The December 7th, 2021 issue caused a DynamoDB outage for us. According to the postmortem, using VPC endpoints to connect to DynamoDB was what caused the impact. The service was correctly set to opportunistically write the response back to DynamoDB. The issue was my lookup only caught my custom TokenNotFoundException. DynamoDB failures threw a different exception which my code was not expecting. I made a quick fix to go to origin on any failure, but we ended up waiting out the outage and not trying to deploy during it. Only a portion of users were affected, and we didn’t want to make the situation worse by the ongoing outage causing a deployment issue. After the outage and much testing with simulated conditions like removing IAM access to the table, we deployed the change to production.

Docker Log Driver Ring Buffer

One issue that hit us out of left field was the Kinesis outage of November 25th, 2020. We had on-prem and ECS Docker services that froze up and were unable to deploy new.

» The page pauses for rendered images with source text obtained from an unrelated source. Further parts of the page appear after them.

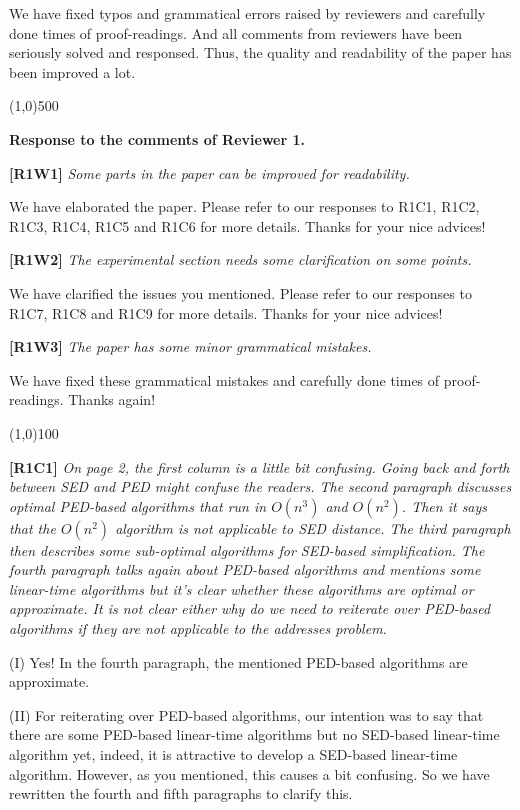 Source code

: \documentclass{letter}
\begin{document}
We have fixed typos and grammatical errors raised by reviewers and carefully done times of proof-readings. And all comments from reviewers have been seriously solved and responsed. Thus, the quality and readability of the paper has been improved a lot.

\line(1,0){500}

\textbf{Response to the comments of Reviewer 1.}

\textbf{[R1W1]} \emph{Some parts in the paper can be improved for readability.}

We have elaborated the paper. Please refer to our responses to R1C1, R1C2, R1C3, R1C4, R1C5 and R1C6 for more details. Thanks for your nice advices!

\textbf{[R1W2]} \emph{The experimental section needs some clarification on some points.}

We have clarified the issues you mentioned. Please refer to our responses to R1C7, R1C8 and R1C9 for more details. Thanks for your nice advices!

\textbf{[R1W3]} \emph{The paper has some minor grammatical mistakes.}

We have fixed these grammatical mistakes and carefully done times of proof-readings. Thanks again!

\line(1,0){100}

\textbf{[R1C1]} \emph{On page 2, the first column is a little bit confusing. Going back and forth between SED and PED might confuse the readers. The second paragraph discusses optimal PED-based algorithms that run in $O(n^3)$ and $O(n^2)$. Then it says that the $O(n^2)$ algorithm is not applicable to SED distance. The third paragraph then describes some sub-optimal algorithms for SED-based simplification. {The fourth paragraph talks again about PED-based algorithms and mentions some linear-time algorithms but it's clear whether these algorithms are optimal or approximate. It is not clear either why do we need to reiterate over PED-based algorithms if they are not applicable to the addresses problem.}}
 
(I) Yes! In the fourth paragraph, the mentioned PED-based algorithms are approximate. 

(II) For reiterating over PED-based algorithms, our intention was to say that there are some PED-based linear-time algorithms but no SED-based linear-time algorithm yet, indeed, it is attractive to develop a SED-based linear-time algorithm. However, as you mentioned, this causes a bit confusing. So we have rewritten the fourth and fifth paragraphs to clarify this.
\end{document}
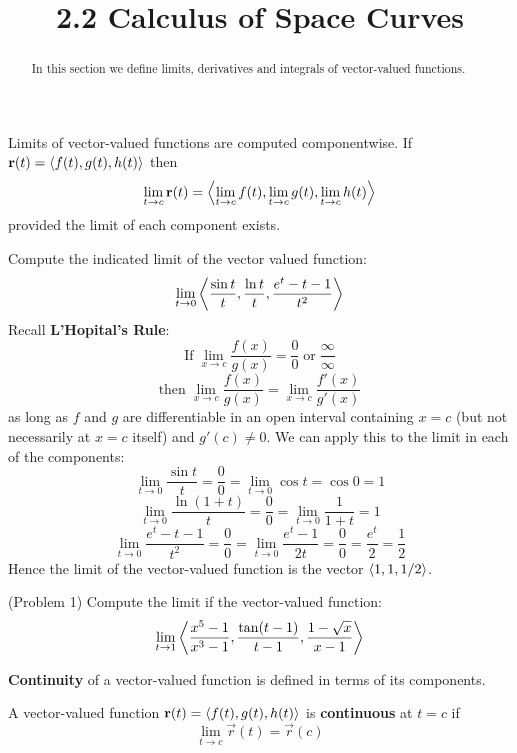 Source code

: \documentclass[handout]{ximera}
\title{2.2 Calculus of Space Curves}
\begin{document}
\begin{abstract}
In this section we define limits, derivatives and integrals of vector-valued functions.
\end{abstract}

\maketitle

\begin{definition}
Limits of vector-valued functions are computed componentwise. If $\mathbf r(t) = \left\langle f(t), g(t), h(t)\right\rangle$ then
\[
\lim_{t \to c} \mathbf r(t) = \left\langle \lim_{t \to c}f(t), \lim_{t \to c}g(t),\lim_{t \to c} h(t)\right\rangle
\]
provided the limit of each component exists.
\end{definition}

\begin{example}[Example 1]
Compute the indicated limit of the vector valued function:
\[
\lim_{t \to 0} \left\langle \frac{\sin t}{t}, \frac{\ln t}{t}, \frac{e^t - t -1}{t^2}\right\rangle
\]
Recall \textbf{L'Hopital's Rule}:
\[
\text{If}\; \lim_{x \to c} \frac{f(x)}{g(x)} = \frac00 \; \text{or} \; \frac{\infty}{\infty} 
\]
\[
\text{then} \; \lim_{x \to c} \frac{f(x)}{g(x)} = \lim_{x \to c} \frac{f'(x)}{g'(x)}
\]
as long as $f$ and $g$ are differentiable in an open interval containing $x = c$ (but not necessarily at $x = c$ itself)
and $g'(c) \neq 0$. We can apply this to the limit in each of the components:
\[
\lim_{t \to 0} \frac{\sin t}{t} = \frac00 = \lim_{t\to 0} \cos t = \cos 0  = 1
\]
\[
\lim_{t \to 0} \frac{\ln(1+t)}{t} = \frac00 = \lim_{t\to 0} \frac{1}{1+t} = 1
\]
\[
\lim_{t \to 0} \frac{e^t - t - 1}{t^2} = \frac00 = \lim_{t\to 0} \frac{e^t - 1}{2t} = \frac00 = \frac{e^t}{2}  = \frac12
\]
Hence the limit of the vector-valued function is the vector $\left\langle 1, 1, 1/2\right\rangle$.
\end{example}

\begin{problem}(Problem 1)
Compute the limit if the vector-valued function:
\[
\lim_{t \to 1} \left\langle \frac{x^5 - 1}{x^3 - 1}, \frac{\tan(t-1)}{t-1}, \frac{1 - \sqrt x}{x-1}\right\rangle
\]
\end{problem}

\textbf{Continuity} of a vector-valued function is defined in terms of its components.

\begin{definition}
A vector-valued function $\mathbf r(t) = \left\langle f(t), g(t), h(t)\right\rangle$ is
\textbf{continuous} at $t = c$ if
\[
\lim_{t \to c} \vec r(t) = \vec r(c)
\]
\end{definition}
\end{document}
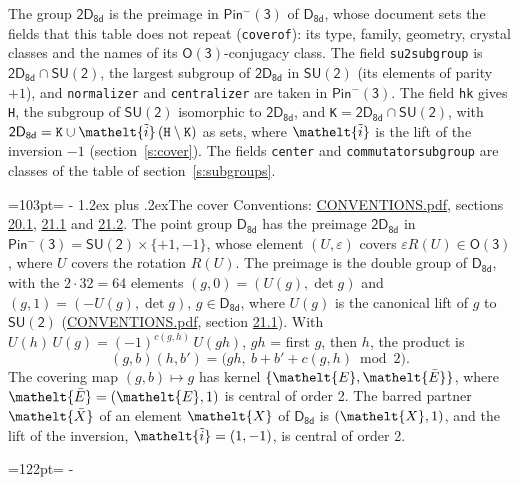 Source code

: \documentclass[10pt,a4paper]{article}
\makeatletter
\renewcommand\section{\@startsection{section}{1}{\z@}{-3ex plus -1ex minus -.2ex}%
  {1.2ex plus .2ex}{\normalfont\large\sffamily\bfseries\color{parttitle}}}
\newcommand{\needspace}[1]{\par\penalty-100\begingroup\dimen0=#1\relax\dimen2=\pagegoal
  \advance\dimen2-\pagetotal\ifdim\dimen0>\dimen2\relax\ifdim\dimen2>0pt\vfil\break\fi\fi
  \endgroup}
\numberwithin{equation}{section}
\newcommand{\eltfont}[1]{{\let\sigma\eltsigma\mathelt{#1}}}
\newcommand{\grp}[1]{\mathsf{#1}}
\newcommand{\elt}[1]{\eltfont{#1}}
\newcommand{\dirprod}{\times}
\newcommand{\barred}[1]{\bar{#1}}
\newcommand{\lift}[1]{\tilde{#1}}
\makeatother
\begin{document}
\leavevmode\label{n:element.inversion}\label{n:group.preimage}The group $\grp{2D_{8d}}$ is the preimage in $\grp{Pin^{-}(3)}$ of \href{../../../rotation/data/pdf/D8d.pdf}{$\grp{D_{8d}}$}, whose document sets the fields that this table does not repeat (\texttt{coverof}): its type, family, geometry, crystal classes and the names of its \href{../../../rotation/data/pdf/O3.pdf}{$\grp{O(3)}$}-conjugacy class. The field \texttt{su2subgroup} is $\grp{2D_{8d}} \cap \grp{SU(2)}$, the largest subgroup of $\grp{2D_{8d}}$ in $\grp{SU(2)}$ (its elements of parity $+1$), and \texttt{normalizer} and \texttt{centralizer} are taken in $\grp{Pin^{-}(3)}$. The field \texttt{hk} gives \texttt{H}, the subgroup of $\grp{SU(2)}$ isomorphic to $\grp{2D_{8d}}$, and \texttt{K}${} = \grp{2D_{8d}} \cap \grp{SU(2)}$, with $\grp{2D_{8d}} = \texttt{K} \cup \elt{\lift{i}}\,(\texttt{H} \setminus \texttt{K})$ as sets, where $\elt{\lift{i}}$ is the lift of the inversion $-1$ (section~\ref{s:cover}). The fields \texttt{center} and \texttt{commutatorsubgroup} are classes of the table of section~\ref{s:subgroups}.
\needspace{103pt}
\section{The cover}\label{s:cover}
Conventions: \href{../../CONVENTIONS.pdf}{CONVENTIONS.pdf}, sections \href{../../CONVENTIONS.pdf\#conv.20.1}{20.1}, \href{../../CONVENTIONS.pdf\#conv.21.1}{21.1} and \href{../../CONVENTIONS.pdf\#conv.21.2}{21.2}.
\leavevmode\label{n:group.pin.minus}\label{n:group.su2}\label{n:local.pin.sign}\label{n:matrix.covered}\label{n:matrix.lift.su2}\label{n:index.bar}The point group $\grp{D_{8d}}$ has the preimage $\grp{2D_{8d}}$ in $\grp{Pin^{-}(3)} = \grp{SU(2)} \dirprod \{+1, -1\}$, whose element $(U, \varepsilon)$ covers $\varepsilon R(U) \in \grp{O(3)}$, where $U$ covers the rotation $R(U)$. The preimage is the double group of $\grp{D_{8d}}$, with the $2 \cdot 32 = 64$ elements $(g, 0) = (U(g), \det g)$ and $(g, 1) = (-U(g), \det g)$, $g \in \grp{D_{8d}}$, where $U(g)$ is the canonical lift of $g$ to $\grp{SU(2)}$ (\href{../../CONVENTIONS.pdf}{CONVENTIONS.pdf}, section \href{../../CONVENTIONS.pdf\#conv.21.1}{21.1}). \label{n:function.cocycle}With $U(h)\,U(g) = (-1)^{c(g,h)}\,U(gh)$, $gh$ = first $g$, then $h$, the product is
\begin{equation}\label{e:product}(g, b)(h, b') = \bigl(gh,\ b + b' + c(g, h) \bmod 2\bigr).\end{equation}
\leavevmode\label{n:mark.bar}The covering map $(g, b) \mapsto g$ has kernel $\{\elt{E}, \elt{\barred{E}}\}$, where $\elt{\barred{E}} = (\elt{E}, 1)$ is central of order 2. \label{n:element.named}\label{n:mark.lift}The barred partner $\elt{\barred{X}}$ of an element $\elt{X}$ of $\grp{D_{8d}}$ is $(\elt{X}, 1)$, and the lift of the inversion, $\elt{\lift{i}} = (1, -1)$, is central of order 2.
\needspace{122pt}
\end{document}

None of our applications used Kinesis, so what was going on? It turned out that the Docker log drivers can actually block the applications if logs aren’t accepted. Cloudwatch logs depended on Kinesis and therefore couldn’t ingest logs. I was surprised this was default behavior so opened a Github issue asking if there was any plan to change. We set all our services to non-blocking with a buffer after that event. AWS later released a blog post addressing this issue and presenting the options tradeoffs.

Application Service Dependencies

Which cloud services you use might be a bit more in your purview, but sometimes what other application services you interact with (especially if owned by other teams) can be necessitated by the requirements. We still should take explicit inventory of those dependencies. Having that information will allow us to better share knowledge about the system as well as prepare us for responding to incidents. If a downstream service encounters an outage, we can know what to expect from our system.

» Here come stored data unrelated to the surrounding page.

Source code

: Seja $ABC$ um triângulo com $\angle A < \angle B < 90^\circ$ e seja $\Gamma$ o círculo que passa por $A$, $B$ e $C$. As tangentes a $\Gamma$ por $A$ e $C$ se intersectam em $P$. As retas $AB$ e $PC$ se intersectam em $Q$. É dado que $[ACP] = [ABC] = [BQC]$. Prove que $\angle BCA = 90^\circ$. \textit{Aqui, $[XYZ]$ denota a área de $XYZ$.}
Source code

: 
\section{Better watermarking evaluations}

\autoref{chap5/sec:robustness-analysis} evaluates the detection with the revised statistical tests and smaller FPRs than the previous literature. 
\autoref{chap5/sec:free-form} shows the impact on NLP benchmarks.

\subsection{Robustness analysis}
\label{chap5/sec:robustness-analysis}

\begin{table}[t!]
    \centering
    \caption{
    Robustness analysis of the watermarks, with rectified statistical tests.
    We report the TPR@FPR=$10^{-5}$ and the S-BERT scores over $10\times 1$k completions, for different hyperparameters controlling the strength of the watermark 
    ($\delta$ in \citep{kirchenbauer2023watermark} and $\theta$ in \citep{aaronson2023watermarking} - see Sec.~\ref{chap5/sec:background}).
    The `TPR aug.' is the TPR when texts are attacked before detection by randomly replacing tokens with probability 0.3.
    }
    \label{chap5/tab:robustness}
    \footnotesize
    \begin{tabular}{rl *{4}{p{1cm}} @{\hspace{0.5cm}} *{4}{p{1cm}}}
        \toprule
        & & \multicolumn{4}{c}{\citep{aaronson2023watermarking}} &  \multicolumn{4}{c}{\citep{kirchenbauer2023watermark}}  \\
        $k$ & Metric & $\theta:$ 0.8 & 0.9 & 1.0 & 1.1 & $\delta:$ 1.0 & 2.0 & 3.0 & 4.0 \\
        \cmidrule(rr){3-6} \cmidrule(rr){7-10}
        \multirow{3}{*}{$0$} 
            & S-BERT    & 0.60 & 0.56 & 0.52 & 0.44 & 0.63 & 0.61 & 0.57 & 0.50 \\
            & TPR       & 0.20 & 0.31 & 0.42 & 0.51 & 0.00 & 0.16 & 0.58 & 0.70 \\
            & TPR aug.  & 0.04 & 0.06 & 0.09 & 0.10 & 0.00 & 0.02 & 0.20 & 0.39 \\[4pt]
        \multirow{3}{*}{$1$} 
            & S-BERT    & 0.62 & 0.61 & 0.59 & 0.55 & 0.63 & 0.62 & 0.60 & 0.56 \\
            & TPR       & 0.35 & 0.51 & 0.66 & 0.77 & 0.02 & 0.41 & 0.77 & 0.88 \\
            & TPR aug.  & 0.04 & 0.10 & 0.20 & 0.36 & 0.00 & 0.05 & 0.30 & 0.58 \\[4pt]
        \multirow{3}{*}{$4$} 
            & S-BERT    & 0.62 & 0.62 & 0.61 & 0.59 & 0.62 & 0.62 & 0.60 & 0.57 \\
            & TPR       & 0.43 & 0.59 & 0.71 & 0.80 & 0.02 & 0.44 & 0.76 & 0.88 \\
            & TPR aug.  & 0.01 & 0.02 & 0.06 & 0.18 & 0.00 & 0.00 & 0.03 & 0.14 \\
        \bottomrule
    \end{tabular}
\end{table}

Knowing dependency ordering to bring up the whole system from a hard-down outage is important. Figuring that out before an incident will be much easier than a chat storm during. Extra care must be taken when trying to identify circular dependencies that can inhibit the application from coming up successfully. A recent interesting read along those lines is Gergely Orosz’s article Inside Datadog’s $5M Outage. Many times these circular dependencies are at the control plane level. This is why we try to use services with managed control planes instead of running those ourselves. However, circular dependencies can still exist within applications, so we must be careful with those as well.

Health Check Dependencies

Last week, I saw a service in Dev that was continually flapping unable to come up healthy. After looking at the ECS statuses and logs, it became apparent that the health check was failing, and the health check was failing due to a synthetic DynamoDB read failing. That health check was looking up a particular test data record that was no longer there. The dev database had probably been cleared at some point to start over fresh which caused the service to start flapping.

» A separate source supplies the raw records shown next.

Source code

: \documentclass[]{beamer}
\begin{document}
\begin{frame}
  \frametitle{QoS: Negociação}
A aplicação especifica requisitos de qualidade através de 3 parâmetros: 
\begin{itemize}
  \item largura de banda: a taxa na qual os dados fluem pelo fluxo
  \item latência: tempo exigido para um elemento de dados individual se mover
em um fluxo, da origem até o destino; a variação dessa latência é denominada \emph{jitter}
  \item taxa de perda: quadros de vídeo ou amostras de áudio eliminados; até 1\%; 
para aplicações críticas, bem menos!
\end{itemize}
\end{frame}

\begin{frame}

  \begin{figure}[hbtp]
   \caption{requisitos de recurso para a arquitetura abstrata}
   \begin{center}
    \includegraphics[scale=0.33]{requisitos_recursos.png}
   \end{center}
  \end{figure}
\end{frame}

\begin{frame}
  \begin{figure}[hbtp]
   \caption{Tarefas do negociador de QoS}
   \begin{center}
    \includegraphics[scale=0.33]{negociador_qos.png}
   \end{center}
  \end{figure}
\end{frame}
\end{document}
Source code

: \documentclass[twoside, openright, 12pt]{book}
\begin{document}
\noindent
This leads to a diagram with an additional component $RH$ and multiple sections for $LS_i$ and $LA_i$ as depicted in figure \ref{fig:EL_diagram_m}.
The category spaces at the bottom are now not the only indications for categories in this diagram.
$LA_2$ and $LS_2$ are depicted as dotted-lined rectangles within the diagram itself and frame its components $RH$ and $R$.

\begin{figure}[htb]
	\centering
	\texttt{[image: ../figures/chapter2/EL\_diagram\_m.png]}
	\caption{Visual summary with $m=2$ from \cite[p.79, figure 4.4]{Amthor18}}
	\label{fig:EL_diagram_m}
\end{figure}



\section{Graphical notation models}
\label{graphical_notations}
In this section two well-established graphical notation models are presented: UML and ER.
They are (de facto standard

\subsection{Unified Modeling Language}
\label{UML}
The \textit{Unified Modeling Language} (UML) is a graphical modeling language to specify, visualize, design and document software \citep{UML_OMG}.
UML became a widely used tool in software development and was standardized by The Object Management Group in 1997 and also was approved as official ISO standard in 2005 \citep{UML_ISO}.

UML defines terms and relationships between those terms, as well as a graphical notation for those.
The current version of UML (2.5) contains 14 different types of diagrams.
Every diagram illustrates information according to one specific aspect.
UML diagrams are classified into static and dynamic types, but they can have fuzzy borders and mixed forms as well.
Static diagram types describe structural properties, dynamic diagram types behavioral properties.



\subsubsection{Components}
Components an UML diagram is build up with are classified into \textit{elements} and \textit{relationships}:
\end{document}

Health checks should depend on another service (cloud or app) only if the only way to recover from that service being down is to restart your container. This should almost never be the case as a service should be able to reinitialize connections to its dependencies without a full restart.

The AWS Builders Library has a great article about things to watch for when implementing health checks . Two choice quotes below:

Dependency health checks are appealing because they act as a thorough test of a server’s health. Unfortunately they can be dangerous because a dependency can cause a cascading failure throughout a system.

The difficulty with health checks is this tension between, on the one hand, the benefits of thorough health checks and quickly mitigating single-server failures and, on the other hand, the harm done by a false positive failure across the entire fleet. Thus, one of the challenges of building a good health check is to guard carefully against false positives. In general, this means that the automation surrounding health checks should stop directing traffic to a single bad server but keep allowing traffic if the entire fleet appears to be having trouble.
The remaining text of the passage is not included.